Besonders stolz ist das Museum Barberini auf die Leihgabe von der Gemäldegalerie Alter Meister aus Dresden: „Simson, an der Hochzeitstafel das Rätsel aufgebend“, die die Braut im hellen Licht zeigt. Eine selten dargestellte Episode aus dem Leben des jüdischen Helden Simson, die bei Rembrandt einer Theateraufführung gleicht. Die Geschichte dreht sich um Verrat und Rache, hier in prunkenden Gewändern.

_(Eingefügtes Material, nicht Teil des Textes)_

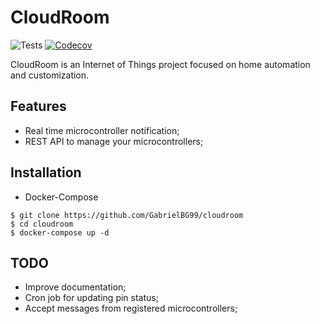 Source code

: # CloudRoom

![Tests](https://github.com/GabrielBG99/cloudroom/workflows/CI/badge.svg)
[![Codecov](https://codecov.io/gh/GabrielBG99/cloudroom/branch/main/graph/badge.svg)](https://codecov.io/gh/GabrielBG99/cloudroom)

CloudRoom is an Internet of Things project focused on home automation and customization.

## Features
- Real time microcontroller notification;
- REST API to manage your microcontrollers;

## Installation
- Docker-Compose
```shell
$ git clone https://github.com/GabrielBG99/cloudroom
$ cd cloudroom
$ docker-compose up -d
```

## TODO
- Improve documentation;
- Cron job for updating pin status;
- Accept messages from registered microcontrollers;
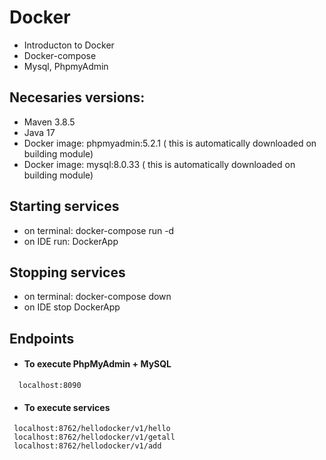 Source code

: # Docker
- Introducton to Docker
- Docker-compose
- Mysql, PhpmyAdmin


##  Necesaries versions:

- Maven 3.8.5
- Java 17
- Docker image: phpmyadmin:5.2.1 ( this is automatically downloaded on building module)
- Docker image: mysql:8.0.33 ( this is automatically downloaded on building module)

## Starting services

* on terminal: docker-compose run -d
* on IDE run: DockerApp

## Stopping services
* on terminal: docker-compose down
* on IDE stop DockerApp


## Endpoints
- #### To execute PhpMyAdmin + MySQL
```
  localhost:8090
```

- #### To execute services
```
 localhost:8762/hellodocker/v1/hello
 localhost:8762/hellodocker/v1/getall
 localhost:8762/hellodocker/v1/add
``` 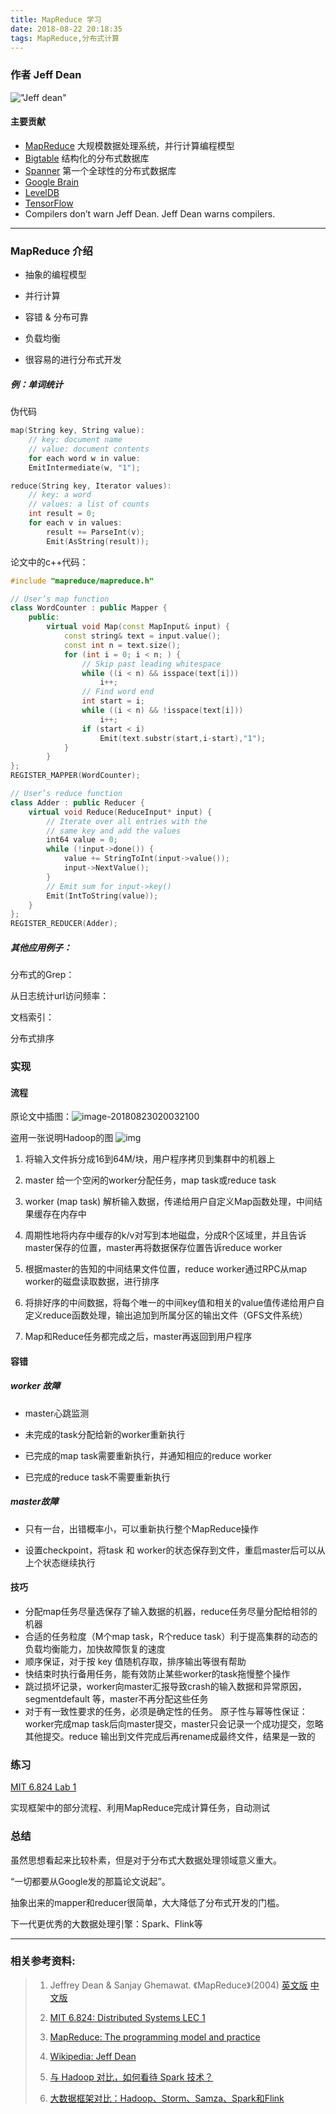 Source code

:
 ```yaml
---
title: MapReduce 学习
date: 2018-08-22 20:18:35
tags: MapReduce,分布式计算
---
```


### 作者 Jeff Dean

!["Jeff dean"](https://i.ytimg.com/vi/g_k1wzH-gsY/maxresdefault.jpg)

#### 主要贡献

- [MapReduce](https://en.wikipedia.org/wiki/MapReduce)  	大规模数据处理系统，并行计算编程模型
- [Bigtable](https://en.wikipedia.org/wiki/Bigtable)  结构化的分布式数据库
- [Spanner](https://en.wikipedia.org/wiki/Spanner_(distributed_database_technology)) 第一个全球性的分布式数据库
- [Google Brain](https://en.wikipedia.org/wiki/Google_Brain) 
- [LevelDB](https://en.wikipedia.org/wiki/LevelDB) 
- [TensorFlow](https://en.wikipedia.org/wiki/TensorFlow) 
- Compilers don’t warn Jeff Dean.   Jeff Dean warns compilers.

------



### MapReduce 介绍

- 抽象的编程模型

- 并行计算

- 容错 & 分布可靠

- 负载均衡

- 很容易的进行分布式开发


##### 例：单词统计

伪代码

```c++
map(String key, String value):
    // key: document name
    // value: document contents
    for each word w in value:
    EmitIntermediate(w, "1");

reduce(String key, Iterator values):
    // key: a word
    // values: a list of counts
    int result = 0;
    for each v in values:
        result += ParseInt(v);
        Emit(AsString(result));
```

论文中的c++代码：

```c++
#include "mapreduce/mapreduce.h"

// User’s map function
class WordCounter : public Mapper {
    public:
        virtual void Map(const MapInput& input) {
            const string& text = input.value();
            const int n = text.size();
            for (int i = 0; i < n; ) {
                // Skip past leading whitespace
                while ((i < n) && isspace(text[i]))
                    i++;
                // Find word end
                int start = i;
                while ((i < n) && !isspace(text[i]))
                    i++;
                if (start < i)
                    Emit(text.substr(start,i-start),"1");
            }
        }
};
REGISTER_MAPPER(WordCounter);

// User’s reduce function
class Adder : public Reducer {
    virtual void Reduce(ReduceInput* input) {
        // Iterate over all entries with the
        // same key and add the values
        int64 value = 0;
        while (!input->done()) {
            value += StringToInt(input->value());
            input->NextValue();
        }
        // Emit sum for input->key()
        Emit(IntToString(value));
    }
};
REGISTER_REDUCER(Adder);
```



##### 其他应用例子：

分布式的Grep：

从日志统计url访问频率：

文档索引：

分布式排序

 

### 实现



#### 流程

原论文中插图：![image-20180823020032100](../images/map_reduce_figure1.png)

盗用一张说明Hadoop的图 ![img](../images/hadoop_map_reduce.png)

1. 将输入文件拆分成16到64M/块，用户程序拷贝到集群中的机器上

2. master 给一个空闲的worker分配任务，map task或reduce task

3. worker (map task) 解析输入数据，传递给用户自定义Map函数处理，中间结果缓存在内存中

4. 周期性地将内存中缓存的k/v对写到本地磁盘，分成R个区域里，并且告诉master保存的位置，master再将数据保存位置告诉reduce worker

5. 根据master的告知的中间结果文件位置，reduce worker通过RPC从map worker的磁盘读取数据，进行排序

6. 将排好序的中间数据，将每个唯一的中间key值和相关的value值传递给用户自定义reduce函数处理，输出追加到所属分区的输出文件（GFS文件系统）

7. Map和Reduce任务都完成之后，master再返回到用户程序



#### 容错

##### worker 故障

- master心跳监测

- 未完成的task分配给新的worker重新执行
- 已完成的map task需要重新执行，并通知相应的reduce worker
- 已完成的reduce task不需要重新执行

##### master故障

- 只有一台，出错概率小，可以重新执行整个MapReduce操作

- 设置checkpoint，将task 和 worker的状态保存到文件，重启master后可以从上个状态继续执行



#### 技巧

- 分配map任务尽量选保存了输入数据的机器，reduce任务尽量分配给相邻的机器
- 合适的任务粒度（M个map task，R个reduce task）利于提高集群的动态的负载均衡能力，加快故障恢复的速度
- 顺序保证，对于按 key 值随机存取，排序输出等很有帮助
- 快结束时执行备用任务，能有效防止某些worker的task拖慢整个操作
- 跳过损坏记录，worker向master汇报导致crash的输入数据和异常原因，segmentdefault 等，master不再分配这些任务
- 对于有一致性要求的任务，必须是确定性的任务。 原子性与幂等性保证：worker完成map task后向master提交，master只会记录一个成功提交，忽略其他提交。reduce 输出到文件完成后再rename成最终文件，结果是一致的



### 练习

[MIT 6.824 Lab 1](https://pdos.csail.mit.edu/6.824/labs/lab-1.html)   

实现框架中的部分流程、利用MapReduce完成计算任务，自动测试



### 总结

虽然思想看起来比较朴素，但是对于分布式大数据处理领域意义重大。

“一切都要从Google发的那篇论文说起”。

抽象出来的mapper和reducer很简单，大大降低了分布式开发的门槛。



下一代更优秀的大数据处理引擎：Spark、Flink等

------



### 相关参考资料:

> 1. Jeffrey Dean & Sanjay Ghemawat. 《MapReduce》(2004) [英文版](https://static.googleusercontent.com/media/research.google.com/zh-CN//archive/mapreduce-osdi04.pdf)      [中文版](http://blog.bizcloudsoft.com/wp-content/uploads/Google-MapReduce%E4%B8%AD%E6%96%87%E7%89%88_1.0.pdf)
>
> 2. [MIT 6.824: Distributed Systems LEC 1](https://pdos.csail.mit.edu/6.824/schedule.html)
>
> 3. [MapReduce: The programming model and practice ](https://ai.google/research/pubs/pub36249)
>
> 4. [Wikipedia: Jeff Dean](https://en.wikipedia.org/wiki/Jeff_Dean_(computer_scientist))
>
> 5. [与 Hadoop 对比，如何看待 Spark 技术？](https://www.zhihu.com/question/26568496)
>
> 6. [大数据框架对比：Hadoop、Storm、Samza、Spark和Flink](http://www.infoq.com/cn/articles/hadoop-storm-samza-spark-flink)
>

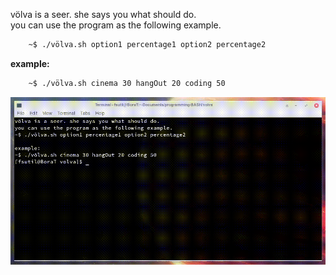 völva is a seer. she says you what should do.  
you can use the program as the following example.  

```bash
	~$ ./völva.sh option1 percentage1 option2 percentage2
```  

**example:**
```bash
	~$ ./völva.sh cinema 30 hangOut 20 coding 50
```

<p align="center"> 
	<img src="usage-example.gif"></a>
</p> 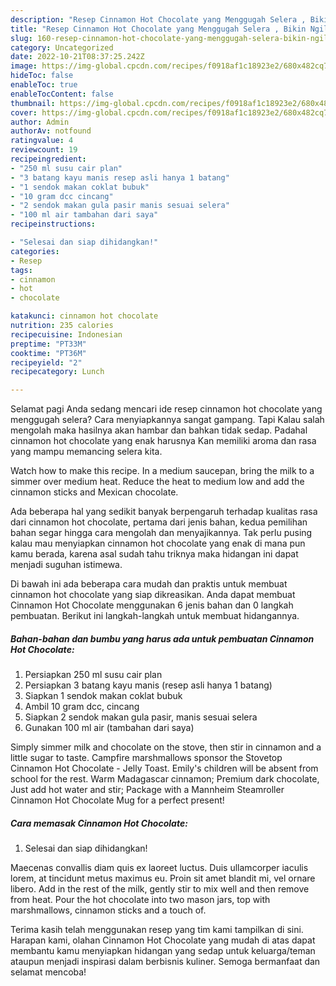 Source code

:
 ```yaml
---
description: "Resep Cinnamon Hot Chocolate yang Menggugah Selera , Bikin Ngiler"
title: "Resep Cinnamon Hot Chocolate yang Menggugah Selera , Bikin Ngiler"
slug: 160-resep-cinnamon-hot-chocolate-yang-menggugah-selera-bikin-ngiler
category: Uncategorized
date: 2022-10-21T08:37:25.242Z
image: https://img-global.cpcdn.com/recipes/f0918af1c18923e2/680x482cq70/cinnamon-hot-chocolate-foto-resep-utama.jpg
hideToc: false
enableToc: true
enableTocContent: false
thumbnail: https://img-global.cpcdn.com/recipes/f0918af1c18923e2/680x482cq70/cinnamon-hot-chocolate-foto-resep-utama.jpg
cover: https://img-global.cpcdn.com/recipes/f0918af1c18923e2/680x482cq70/cinnamon-hot-chocolate-foto-resep-utama.jpg
author: Admin
authorAv: notfound
ratingvalue: 4
reviewcount: 19
recipeingredient:
- "250 ml susu cair plan"
- "3 batang kayu manis resep asli hanya 1 batang"
- "1 sendok makan coklat bubuk"
- "10 gram dcc cincang"
- "2 sendok makan gula pasir manis sesuai selera"
- "100 ml air tambahan dari saya"
recipeinstructions:

- "Selesai dan siap dihidangkan!"
categories:
- Resep
tags:
- cinnamon
- hot
- chocolate

katakunci: cinnamon hot chocolate 
nutrition: 235 calories
recipecuisine: Indonesian
preptime: "PT33M"
cooktime: "PT36M"
recipeyield: "2"
recipecategory: Lunch

---
```



Selamat pagi Anda sedang mencari ide resep cinnamon hot chocolate yang menggugah selera? Cara menyiapkannya sangat gampang. Tapi Kalau salah mengolah maka hasilnya akan hambar dan bahkan tidak sedap. Padahal cinnamon hot chocolate yang enak harusnya Kan memiliki aroma dan rasa yang mampu memancing selera kita.


Watch how to make this recipe. In a medium saucepan, bring the milk to a simmer over medium heat. Reduce the heat to medium low and add the cinnamon sticks and Mexican chocolate.

Ada beberapa hal yang sedikit banyak berpengaruh terhadap kualitas rasa dari cinnamon hot chocolate, pertama dari jenis bahan, kedua pemilihan bahan segar hingga cara mengolah dan menyajikannya. Tak perlu pusing kalau mau menyiapkan cinnamon hot chocolate yang enak di mana pun kamu berada, karena asal sudah tahu triknya maka hidangan ini dapat menjadi suguhan istimewa.


Di bawah ini ada beberapa cara mudah dan praktis untuk membuat cinnamon hot chocolate yang siap dikreasikan. Anda dapat membuat Cinnamon Hot Chocolate menggunakan 6 jenis bahan dan 0 langkah pembuatan. Berikut ini langkah-langkah untuk membuat hidangannya.

<!--inarticleads1-->

##### Bahan-bahan dan bumbu yang harus ada untuk pembuatan Cinnamon Hot Chocolate:

1. Persiapkan 250 ml susu cair plan
1. Persiapkan 3 batang kayu manis (resep asli hanya 1 batang)
1. Siapkan 1 sendok makan coklat bubuk
1. Ambil 10 gram dcc, cincang
1. Siapkan 2 sendok makan gula pasir, manis sesuai selera
1. Gunakan 100 ml air (tambahan dari saya)


Simply simmer milk and chocolate on the stove, then stir in cinnamon and a little sugar to taste. Campfire marshmallows sponsor the Stovetop Cinnamon Hot Chocolate - Jelly Toast. Emily&#39;s children will be absent from school for the rest. Warm Madagascar cinnamon; Premium dark chocolate, Just add hot water and stir; Package with a Mannheim Steamroller Cinnamon Hot Chocolate Mug for a perfect present! 

<!--inarticleads2-->

##### Cara memasak Cinnamon Hot Chocolate:


1. Selesai dan siap dihidangkan!

Maecenas convallis diam quis ex laoreet luctus. Duis ullamcorper iaculis lorem, at tincidunt metus maximus eu. Proin sit amet blandit mi, vel ornare libero. Add in the rest of the milk, gently stir to mix well and then remove from heat. Pour the hot chocolate into two mason jars, top with marshmallows, cinnamon sticks and a touch of. 

Terima kasih telah menggunakan resep yang tim kami tampilkan di sini. Harapan kami, olahan Cinnamon Hot Chocolate yang mudah di atas dapat membantu kamu menyiapkan hidangan yang sedap untuk keluarga/teman ataupun menjadi inspirasi dalam berbisnis kuliner. Semoga bermanfaat dan selamat mencoba!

„Es geht in dieser Ausstellung nicht um unser Bild des Orients, sondern wie Rembrandt darauf blickte, ein Bild von Stereotypen und Klischees, fernab von Authentizität“, sagte Kurator Michael Philipp in der Pressekonferenz. Doch trotz ihrer orientalischen Kostümierung schafft Rembrandt mit seinen Figuren blutvolle Charaktere, die noch heute zu uns sprechen, auch wenn wir nicht bibelfest sind und alle Mythen kennen. (he)

Insgesamt sind 110 Werke von 18 Künstlern zu sehen, darunter 33 Arbeiten von Rembrandt. „Rembrandts Orient“ läuft bis zum 27. Juni, täglich außer Dienstag von 10 bis 19 Uhr, jeden ersten Donnerstag im Monat bis 21 Uhr, Tickets gibt es online.